Vockerode ist eine Dorf am Mittellauf der Elbe, nahe Dessau. Für die Planung der Gewächshausanlage Vockerode 1972 war entscheidend der Standort des Vockeroder Kraftwerks Elbe, das die erforderlichen umfangreichen Wärme- und Energiemengen lieferte. Das VEG (2) Gewächshausanlage Vockerode entwickelte sich zum führenden Betrieb der Treibhausgemüseproduktion in der DDR, bis 1990 mit einer Gewächshausfläche von 28 ha, mit 912 Arbeitern und Angestellten und 92 Lehrlingen. 1992 erteilte die Treuhandanstalt Berlin die Weisung zur Betriebsliquidierung (3). 1997 wurden die letzten Gewächshäuser zerlegt und verkauft.
Das verzinkte Skelett einer Gewächshaushalle wurde den Künstlern Johanna Bartl, Wieland Krause und Olaf Wegewitz vom Landkreis Anhalt-Zerbst übereignet. Diese Restarchitektur einer aufgegebenen Produktionsanlage wurde im September 2005 im Zentrum der Stadt Magdeburg, der Landeshauptstadt Sachsen-Anhalts, wieder errichtet. Am neuen Standort steht nun das „ready-made” dieser Metallkonstruktion. Das Skelett des Gewächshauses wird hier zur Skulptur, die zeichenhaft an die industriellen Produktionsmethoden erinnert und einen Raum optisch eingrenzt, ohne ihn von der Umgebung zu isolieren.
Dieser Raum ist von den Künstlern zum Naturraum erklärt und der natürlichen Sukzession übergeben. Er soll nicht betreten werden und ohne Eingriff in die sich entwickelnde Pflanzengesellschaft bleiben. Die örtlichen Gegebenheiten werden diesen Raum prägen. Im Boden vorhandene, durch Anflug oder von Vögeln eingebrachte Samen von Kräutern, Büschen, Bäumen werden in ständiger Wandlung ein natürliches Gleichgewicht hervorbringen.

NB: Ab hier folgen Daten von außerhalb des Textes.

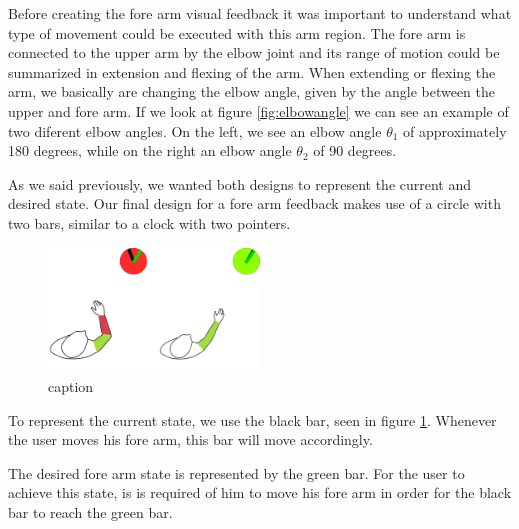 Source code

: Before creating the fore arm visual feedback it was important to understand what type of movement could be executed with this arm region.
The fore arm is connected to the upper arm by the elbow joint and its range of motion could be summarized in extension and flexing of the arm.
When extending or flexing the arm, we basically are changing the elbow angle, given by the angle between the upper and fore arm.
If we look at figure \ref{fig:elbowangle} we can see an example of two diferent elbow angles. On the left, we see an elbow angle $\theta$$_1$ of approximately 180 degrees, while on the right an elbow angle $\theta$$_2$ of 90 degrees.  

As we said previously, we wanted both designs to represent the current and desired state. Our final design for a fore arm feedback makes use of a circle with two bars, similar to a clock with two pointers.


\begin{figure}[!b]
    \begin{center}
        \includegraphics[width=0.5\textwidth]{imgs/forearmfeedback.png}
    \end{center}
    \caption{caption}
    \label{fig:forearmfeedback}
\end{figure}

To represent the current state, we use the black bar, seen in figure \ref{fig:forearmfeedback}. Whenever the user moves his fore arm, this bar will move accordingly.


The desired fore arm state is represented by the green bar. For the user to achieve this state, is is required of him to move his fore arm in order for the black bar to reach the green bar.

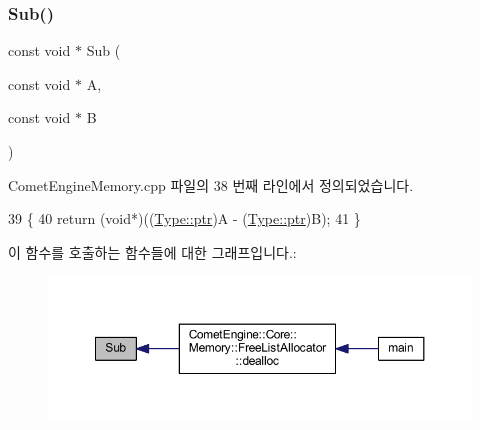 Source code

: \subsubsection{\texorpdfstring{Sub()}{Sub()}}
{\footnotesize\ttfamily const void $\ast$ Sub (\begin{DoxyParamCaption}\item[{const void $\ast$}]{A,  }\item[{const void $\ast$}]{B }\end{DoxyParamCaption})}



Comet\+Engine\+Memory.\+cpp 파일의 38 번째 라인에서 정의되었습니다.


\begin{DoxyCode}
39 \{
40     \textcolor{keywordflow}{return} (\textcolor{keywordtype}{void}*)((\hyperlink{namespace_comet_engine_1_1_type_aeb22ad46de677e9a50679dfebeb0e6f0}{Type::ptr})A - (\hyperlink{namespace_comet_engine_1_1_type_aeb22ad46de677e9a50679dfebeb0e6f0}{Type::ptr})B);
41 \}
\end{DoxyCode}
이 함수를 호출하는 함수들에 대한 그래프입니다.\+:
\nopagebreak
\begin{figure}[H]
\begin{center}
\leavevmode
\includegraphics[width=350pt]{namespace_comet_engine_1_1_core_1_1_memory_1_1_utils_a4e360b8988f0de099daa987e3b5f09ed_icgraph}
\end{center}
\end{figure}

Der Raum wird zum Beobachtungsfeld für die Künstler, die Passanten und die Besucher. Hier soll ein Wahrnehmen der natürlichen Erscheinungen in ihrer Vielfalt und Komplexität angeregt werden. Es entsteht ein Freiraum – für die Pflanzen und für unser Denken, eine Neubestimmung des Verhältnisses zwischen menschlichem Wollen, Technik und Natur anregend (4).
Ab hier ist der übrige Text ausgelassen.